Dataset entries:
■ ■ ■ ■
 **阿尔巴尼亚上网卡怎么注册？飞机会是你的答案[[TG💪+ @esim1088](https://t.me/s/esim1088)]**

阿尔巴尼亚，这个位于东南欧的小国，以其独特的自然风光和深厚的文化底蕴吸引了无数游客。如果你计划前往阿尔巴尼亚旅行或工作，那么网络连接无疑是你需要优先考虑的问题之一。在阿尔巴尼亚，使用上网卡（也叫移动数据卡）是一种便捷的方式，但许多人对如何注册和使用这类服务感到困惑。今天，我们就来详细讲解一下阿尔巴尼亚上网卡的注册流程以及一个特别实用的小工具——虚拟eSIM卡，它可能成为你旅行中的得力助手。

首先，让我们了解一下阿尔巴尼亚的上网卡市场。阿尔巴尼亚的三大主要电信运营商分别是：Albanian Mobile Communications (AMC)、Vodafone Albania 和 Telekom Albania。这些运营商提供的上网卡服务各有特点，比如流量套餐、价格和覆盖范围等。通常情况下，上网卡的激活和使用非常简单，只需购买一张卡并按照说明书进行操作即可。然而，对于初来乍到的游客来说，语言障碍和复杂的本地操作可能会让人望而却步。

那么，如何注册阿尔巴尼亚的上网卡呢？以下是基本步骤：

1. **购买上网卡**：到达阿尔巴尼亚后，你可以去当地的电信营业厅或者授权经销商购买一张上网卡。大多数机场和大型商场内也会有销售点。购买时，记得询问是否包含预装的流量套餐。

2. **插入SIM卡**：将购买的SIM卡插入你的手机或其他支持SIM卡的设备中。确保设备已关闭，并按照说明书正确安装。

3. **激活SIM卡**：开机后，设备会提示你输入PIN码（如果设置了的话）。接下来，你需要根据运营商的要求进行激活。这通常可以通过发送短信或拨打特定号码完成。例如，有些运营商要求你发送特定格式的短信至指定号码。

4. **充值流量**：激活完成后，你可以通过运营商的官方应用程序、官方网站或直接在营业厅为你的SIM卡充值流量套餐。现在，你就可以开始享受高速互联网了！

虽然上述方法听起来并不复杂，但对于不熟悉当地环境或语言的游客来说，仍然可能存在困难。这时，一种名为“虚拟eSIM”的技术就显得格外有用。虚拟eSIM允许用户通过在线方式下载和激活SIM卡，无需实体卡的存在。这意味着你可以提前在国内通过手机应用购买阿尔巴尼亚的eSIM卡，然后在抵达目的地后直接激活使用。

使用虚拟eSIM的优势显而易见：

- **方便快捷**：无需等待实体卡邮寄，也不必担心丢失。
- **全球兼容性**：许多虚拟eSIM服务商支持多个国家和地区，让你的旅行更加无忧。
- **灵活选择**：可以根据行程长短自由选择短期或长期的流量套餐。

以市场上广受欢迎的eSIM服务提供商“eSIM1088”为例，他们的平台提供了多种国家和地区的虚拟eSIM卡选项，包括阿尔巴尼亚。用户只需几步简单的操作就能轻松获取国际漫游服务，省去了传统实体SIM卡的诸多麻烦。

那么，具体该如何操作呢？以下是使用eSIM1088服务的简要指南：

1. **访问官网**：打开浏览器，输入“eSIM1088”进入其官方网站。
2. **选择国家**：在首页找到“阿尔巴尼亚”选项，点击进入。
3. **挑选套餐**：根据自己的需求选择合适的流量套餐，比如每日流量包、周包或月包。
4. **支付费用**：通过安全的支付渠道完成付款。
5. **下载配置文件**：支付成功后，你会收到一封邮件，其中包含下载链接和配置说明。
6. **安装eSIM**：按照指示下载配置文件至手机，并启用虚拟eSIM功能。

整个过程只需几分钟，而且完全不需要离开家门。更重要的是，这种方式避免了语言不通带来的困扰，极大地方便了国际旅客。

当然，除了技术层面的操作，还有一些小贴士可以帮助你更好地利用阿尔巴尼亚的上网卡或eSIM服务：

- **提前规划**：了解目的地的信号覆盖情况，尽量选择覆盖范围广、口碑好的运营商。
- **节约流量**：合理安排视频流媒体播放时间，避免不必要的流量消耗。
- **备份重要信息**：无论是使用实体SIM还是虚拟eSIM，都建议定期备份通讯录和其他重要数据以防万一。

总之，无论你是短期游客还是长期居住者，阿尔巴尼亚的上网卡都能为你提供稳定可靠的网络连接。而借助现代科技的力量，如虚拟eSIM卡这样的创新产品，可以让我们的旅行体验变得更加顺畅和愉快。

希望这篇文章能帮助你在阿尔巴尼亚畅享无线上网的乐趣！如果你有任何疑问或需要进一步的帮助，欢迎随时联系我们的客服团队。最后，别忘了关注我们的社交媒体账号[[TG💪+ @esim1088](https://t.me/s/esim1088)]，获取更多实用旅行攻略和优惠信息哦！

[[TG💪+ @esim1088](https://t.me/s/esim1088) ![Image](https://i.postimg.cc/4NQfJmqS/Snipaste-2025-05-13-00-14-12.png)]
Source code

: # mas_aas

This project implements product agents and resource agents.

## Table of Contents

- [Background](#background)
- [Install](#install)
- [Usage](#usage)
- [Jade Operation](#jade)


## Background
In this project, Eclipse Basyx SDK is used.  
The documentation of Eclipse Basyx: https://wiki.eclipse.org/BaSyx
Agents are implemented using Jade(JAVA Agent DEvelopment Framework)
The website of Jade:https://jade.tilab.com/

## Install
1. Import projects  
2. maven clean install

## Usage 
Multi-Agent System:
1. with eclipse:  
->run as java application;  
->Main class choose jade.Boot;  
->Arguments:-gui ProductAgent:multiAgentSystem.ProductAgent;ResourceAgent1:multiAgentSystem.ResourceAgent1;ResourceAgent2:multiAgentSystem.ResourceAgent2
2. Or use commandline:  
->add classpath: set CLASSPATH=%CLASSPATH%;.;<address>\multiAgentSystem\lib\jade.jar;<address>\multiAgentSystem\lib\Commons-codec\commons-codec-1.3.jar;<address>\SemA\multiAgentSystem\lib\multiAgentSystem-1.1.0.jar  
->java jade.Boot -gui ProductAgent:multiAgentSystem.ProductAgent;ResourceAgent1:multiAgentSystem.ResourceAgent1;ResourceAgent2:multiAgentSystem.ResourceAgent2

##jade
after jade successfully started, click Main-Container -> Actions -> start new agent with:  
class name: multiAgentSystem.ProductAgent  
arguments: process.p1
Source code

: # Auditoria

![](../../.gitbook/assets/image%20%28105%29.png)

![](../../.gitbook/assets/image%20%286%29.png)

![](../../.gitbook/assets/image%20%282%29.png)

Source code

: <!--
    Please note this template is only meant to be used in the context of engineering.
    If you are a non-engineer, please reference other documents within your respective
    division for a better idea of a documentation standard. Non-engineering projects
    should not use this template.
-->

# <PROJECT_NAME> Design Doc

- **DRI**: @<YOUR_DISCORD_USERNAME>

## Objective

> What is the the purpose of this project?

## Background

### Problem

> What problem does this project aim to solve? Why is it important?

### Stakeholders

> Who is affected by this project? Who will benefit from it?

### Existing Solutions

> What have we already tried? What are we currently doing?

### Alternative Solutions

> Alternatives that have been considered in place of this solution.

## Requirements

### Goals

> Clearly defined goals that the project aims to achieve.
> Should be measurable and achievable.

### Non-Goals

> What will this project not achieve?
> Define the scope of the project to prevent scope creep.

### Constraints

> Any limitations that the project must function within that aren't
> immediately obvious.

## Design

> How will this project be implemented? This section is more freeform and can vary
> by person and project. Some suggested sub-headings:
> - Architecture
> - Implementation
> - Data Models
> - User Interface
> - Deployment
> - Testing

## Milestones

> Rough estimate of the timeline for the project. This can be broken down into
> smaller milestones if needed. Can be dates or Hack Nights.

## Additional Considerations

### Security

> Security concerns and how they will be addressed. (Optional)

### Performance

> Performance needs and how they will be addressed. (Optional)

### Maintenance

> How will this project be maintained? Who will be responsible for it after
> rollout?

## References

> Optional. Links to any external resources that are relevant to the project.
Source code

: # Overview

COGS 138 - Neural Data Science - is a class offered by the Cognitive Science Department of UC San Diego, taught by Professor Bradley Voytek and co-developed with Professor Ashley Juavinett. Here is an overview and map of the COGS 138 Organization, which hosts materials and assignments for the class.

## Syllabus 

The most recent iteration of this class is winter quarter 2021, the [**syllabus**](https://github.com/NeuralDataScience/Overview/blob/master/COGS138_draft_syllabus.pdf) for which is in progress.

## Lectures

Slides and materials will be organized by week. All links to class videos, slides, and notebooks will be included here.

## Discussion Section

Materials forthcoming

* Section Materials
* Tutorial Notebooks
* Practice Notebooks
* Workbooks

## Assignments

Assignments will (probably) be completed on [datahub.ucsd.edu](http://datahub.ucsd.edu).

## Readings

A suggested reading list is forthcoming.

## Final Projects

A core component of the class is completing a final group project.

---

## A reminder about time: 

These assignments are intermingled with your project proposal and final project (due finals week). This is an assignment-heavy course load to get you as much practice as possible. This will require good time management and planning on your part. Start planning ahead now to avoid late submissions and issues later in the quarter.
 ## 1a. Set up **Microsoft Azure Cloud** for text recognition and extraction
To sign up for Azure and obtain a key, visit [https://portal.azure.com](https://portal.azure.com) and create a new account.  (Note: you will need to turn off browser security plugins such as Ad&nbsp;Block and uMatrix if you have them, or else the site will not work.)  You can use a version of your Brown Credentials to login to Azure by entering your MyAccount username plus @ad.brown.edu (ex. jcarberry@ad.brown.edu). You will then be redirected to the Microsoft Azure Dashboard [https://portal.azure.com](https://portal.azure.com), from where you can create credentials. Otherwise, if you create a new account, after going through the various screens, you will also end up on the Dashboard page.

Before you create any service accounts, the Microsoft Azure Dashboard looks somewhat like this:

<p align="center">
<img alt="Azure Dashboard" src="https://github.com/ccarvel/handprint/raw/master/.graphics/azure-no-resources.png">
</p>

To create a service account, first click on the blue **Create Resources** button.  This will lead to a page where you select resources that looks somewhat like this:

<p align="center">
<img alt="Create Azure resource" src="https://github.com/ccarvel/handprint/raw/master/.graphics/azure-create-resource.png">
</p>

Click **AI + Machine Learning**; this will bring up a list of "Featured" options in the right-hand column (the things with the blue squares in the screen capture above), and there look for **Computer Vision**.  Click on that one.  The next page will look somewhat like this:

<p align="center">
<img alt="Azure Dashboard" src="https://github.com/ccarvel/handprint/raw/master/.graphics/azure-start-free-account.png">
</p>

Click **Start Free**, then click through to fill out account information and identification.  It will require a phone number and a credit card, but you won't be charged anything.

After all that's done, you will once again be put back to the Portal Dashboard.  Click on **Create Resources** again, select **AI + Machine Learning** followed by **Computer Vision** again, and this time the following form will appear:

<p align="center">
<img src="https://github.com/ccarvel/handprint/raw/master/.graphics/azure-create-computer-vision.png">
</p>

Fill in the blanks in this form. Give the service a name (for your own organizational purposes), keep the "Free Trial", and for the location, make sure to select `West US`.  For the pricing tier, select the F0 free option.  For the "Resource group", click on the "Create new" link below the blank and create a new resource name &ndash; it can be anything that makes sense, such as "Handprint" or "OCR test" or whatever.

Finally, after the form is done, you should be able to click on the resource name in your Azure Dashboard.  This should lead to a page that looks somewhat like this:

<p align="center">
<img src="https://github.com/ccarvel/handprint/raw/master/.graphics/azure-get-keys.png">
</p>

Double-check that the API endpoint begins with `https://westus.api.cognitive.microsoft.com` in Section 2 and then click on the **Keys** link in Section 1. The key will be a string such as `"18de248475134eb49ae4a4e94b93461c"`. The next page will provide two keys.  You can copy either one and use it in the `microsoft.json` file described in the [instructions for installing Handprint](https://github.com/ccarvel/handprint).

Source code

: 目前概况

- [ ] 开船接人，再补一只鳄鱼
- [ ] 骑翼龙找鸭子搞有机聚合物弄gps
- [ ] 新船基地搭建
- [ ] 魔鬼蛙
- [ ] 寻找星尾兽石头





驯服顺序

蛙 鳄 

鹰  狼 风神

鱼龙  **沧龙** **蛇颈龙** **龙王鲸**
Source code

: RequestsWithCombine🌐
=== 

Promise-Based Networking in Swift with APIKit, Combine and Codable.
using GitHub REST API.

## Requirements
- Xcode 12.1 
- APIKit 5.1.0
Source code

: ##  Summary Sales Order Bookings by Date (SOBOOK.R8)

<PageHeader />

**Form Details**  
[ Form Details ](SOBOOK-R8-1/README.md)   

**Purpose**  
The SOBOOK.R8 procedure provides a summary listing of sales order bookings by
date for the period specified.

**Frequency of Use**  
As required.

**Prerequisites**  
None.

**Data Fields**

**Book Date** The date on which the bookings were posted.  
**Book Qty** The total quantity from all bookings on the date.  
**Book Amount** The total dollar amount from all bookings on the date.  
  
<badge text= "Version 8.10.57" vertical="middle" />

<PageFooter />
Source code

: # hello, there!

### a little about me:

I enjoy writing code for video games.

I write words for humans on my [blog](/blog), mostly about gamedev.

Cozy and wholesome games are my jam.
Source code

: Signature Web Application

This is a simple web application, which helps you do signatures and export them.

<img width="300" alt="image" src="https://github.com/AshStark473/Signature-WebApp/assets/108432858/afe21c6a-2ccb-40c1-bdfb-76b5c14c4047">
■ ■ ■ ■
§ **Brief**
Given the data above, transcribe exactly the lines from the one containing "aims to achieve." down to the one containing "### Constraints", and no others.

§ **Finished exercise**
> Clearly defined goals that the project aims to achieve.
> Should be measurable and achievable.

### Non-Goals

> What will this project not achieve?
> Define the scope of the project to prevent scope creep.

### Constraints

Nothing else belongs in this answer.